Jedenfalls war am 23.05.2004 auf dem Jaufenpass noch richtig Winterstimmung angesagt.

 Nachdem heuer der Sommer noch immer etwas auf sich warten lässt, wollte ich unbedingt noch mal über den Jaufenpass fahren, um mit dem Roller etwas Schneeluft zu schnuppern.

Also brachen wir zu zweit am Sonntag Mittag auf, um einmal wieder durch das Passeiertal bis auf den Pass zu fahren.

Die Fahrzeuge:

eine Montesa 250 Enduro und eine Rally 200 – beide aus dem Jahre 1976 schienen wie geschaffen für diese kleine Tour.
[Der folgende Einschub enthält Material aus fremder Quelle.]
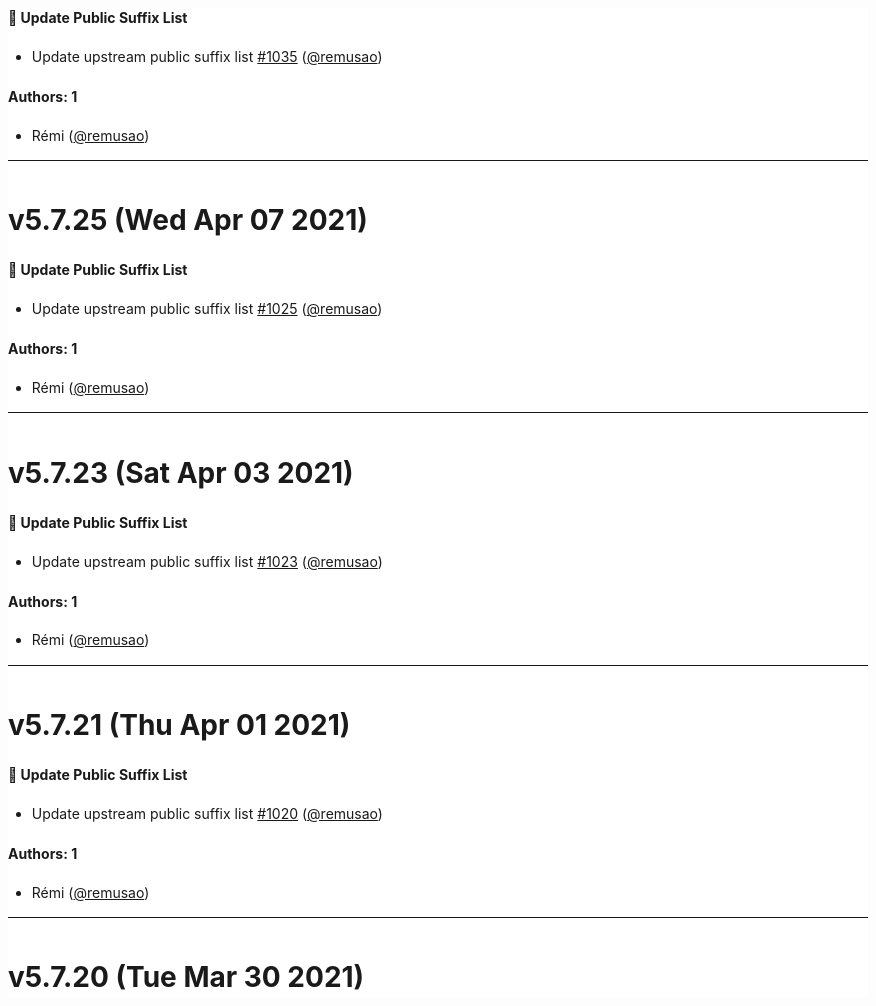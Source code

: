 #### :scroll: Update Public Suffix List

- Update upstream public suffix list [#1035](https://github.com/remusao/tldts/pull/1035) ([@remusao](https://github.com/remusao))

#### Authors: 1

- Rémi ([@remusao](https://github.com/remusao))

---

# v5.7.25 (Wed Apr 07 2021)

#### :scroll: Update Public Suffix List

- Update upstream public suffix list [#1025](https://github.com/remusao/tldts/pull/1025) ([@remusao](https://github.com/remusao))

#### Authors: 1

- Rémi ([@remusao](https://github.com/remusao))

---

# v5.7.23 (Sat Apr 03 2021)

#### :scroll: Update Public Suffix List

- Update upstream public suffix list [#1023](https://github.com/remusao/tldts/pull/1023) ([@remusao](https://github.com/remusao))

#### Authors: 1

- Rémi ([@remusao](https://github.com/remusao))

---

# v5.7.21 (Thu Apr 01 2021)

#### :scroll: Update Public Suffix List

- Update upstream public suffix list [#1020](https://github.com/remusao/tldts/pull/1020) ([@remusao](https://github.com/remusao))

#### Authors: 1

- Rémi ([@remusao](https://github.com/remusao))

---

# v5.7.20 (Tue Mar 30 2021)
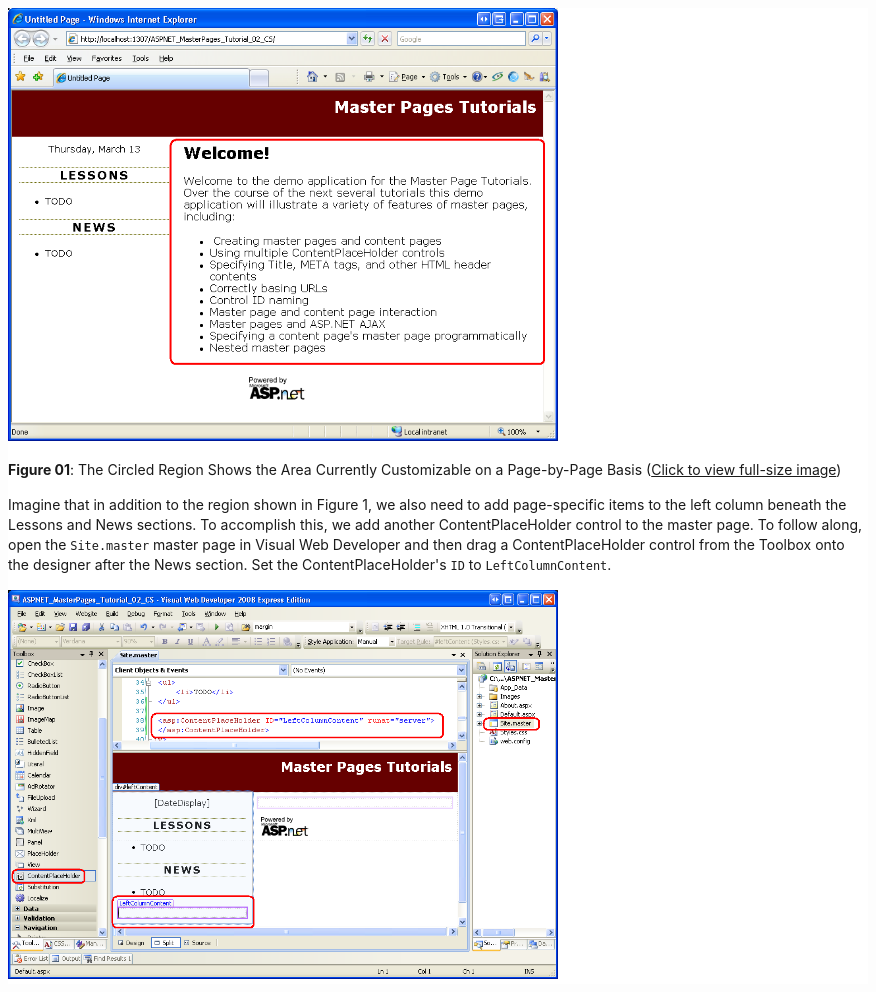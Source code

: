 
[![The Circled Region Shows the Area Currently Customizable on a Page-by-Page Basis](multiple-contentplaceholders-and-default-content-vb/_static/image2.png)](multiple-contentplaceholders-and-default-content-vb/_static/image1.png)

**Figure 01**: The Circled Region Shows the Area Currently Customizable on a Page-by-Page Basis  ([Click to view full-size image](multiple-contentplaceholders-and-default-content-vb/_static/image3.png))


Imagine that in addition to the region shown in Figure 1, we also need to add page-specific items to the left column beneath the Lessons and News sections. To accomplish this, we add another ContentPlaceHolder control to the master page. To follow along, open the `Site.master` master page in Visual Web Developer and then drag a ContentPlaceHolder control from the Toolbox onto the designer after the News section. Set the ContentPlaceHolder's `ID` to `LeftColumnContent`.


[![Add a ContentPlaceHolder Control to the Master Page's Left Column](multiple-contentplaceholders-and-default-content-vb/_static/image5.png)](multiple-contentplaceholders-and-default-content-vb/_static/image4.png)
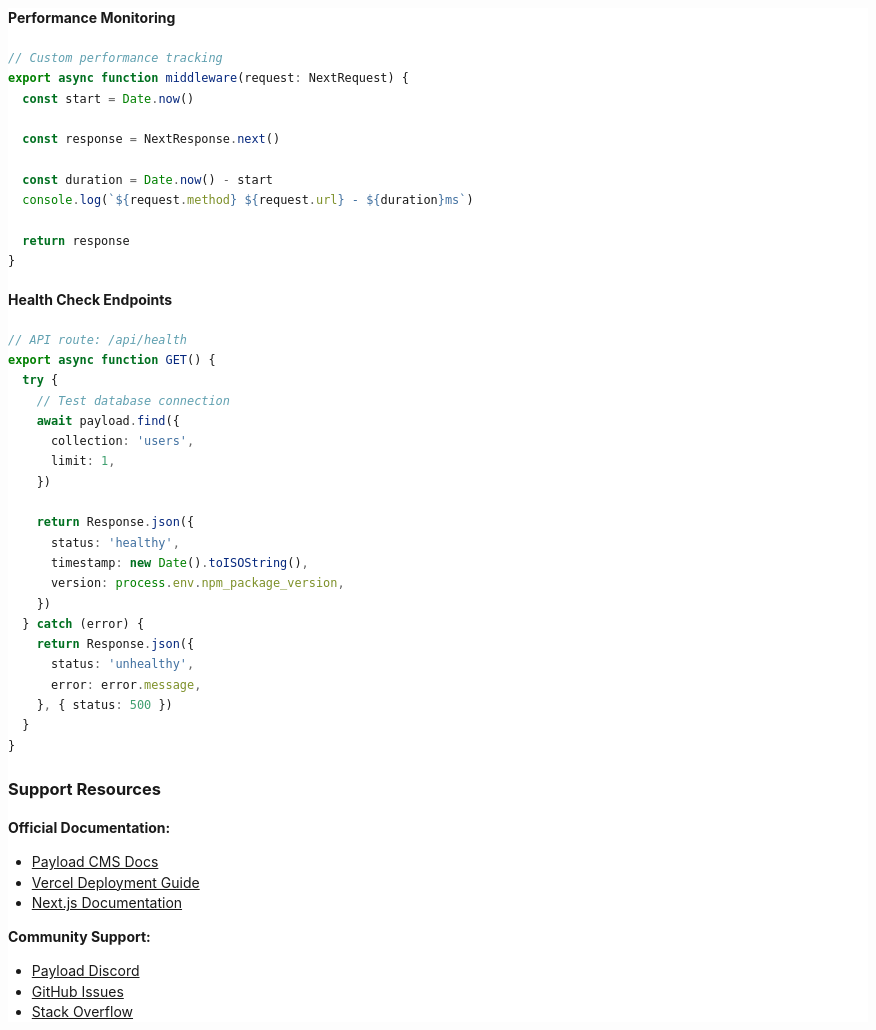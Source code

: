 #### Performance Monitoring

```typescript
// Custom performance tracking
export async function middleware(request: NextRequest) {
  const start = Date.now()
  
  const response = NextResponse.next()
  
  const duration = Date.now() - start
  console.log(`${request.method} ${request.url} - ${duration}ms`)
  
  return response
}
```

#### Health Check Endpoints

```typescript
// API route: /api/health
export async function GET() {
  try {
    // Test database connection
    await payload.find({
      collection: 'users',
      limit: 1,
    })
    
    return Response.json({
      status: 'healthy',
      timestamp: new Date().toISOString(),
      version: process.env.npm_package_version,
    })
  } catch (error) {
    return Response.json({
      status: 'unhealthy',
      error: error.message,
    }, { status: 500 })
  }
}
```

### Support Resources

**Official Documentation:**
- [Payload CMS Docs](https://payloadcms.com/docs)
- [Vercel Deployment Guide](https://vercel.com/docs)
- [Next.js Documentation](https://nextjs.org/docs)

**Community Support:**
- [Payload Discord](https://discord.gg/payload)
- [GitHub Issues](https://github.com/payloadcms/payload)
- [Stack Overflow](https://stackoverflow.com/questions/tagged/payload-cms)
Dass die Montesa mit über 40 PS hier der klare Favorit war, bleibt ausser Diskussion, aber auch die Rally machte sich nicht schlecht und wir konnten eine recht sportliche Reisegeschwindigkeit halten.

In den Kehren machte sich dann das verschlissene Schaltkreuz der Rally zu spüren und ließ unter höherer Belastung manchmal den 2. und 3. Gang rausspringen, was nicht ganz so prickelnd war.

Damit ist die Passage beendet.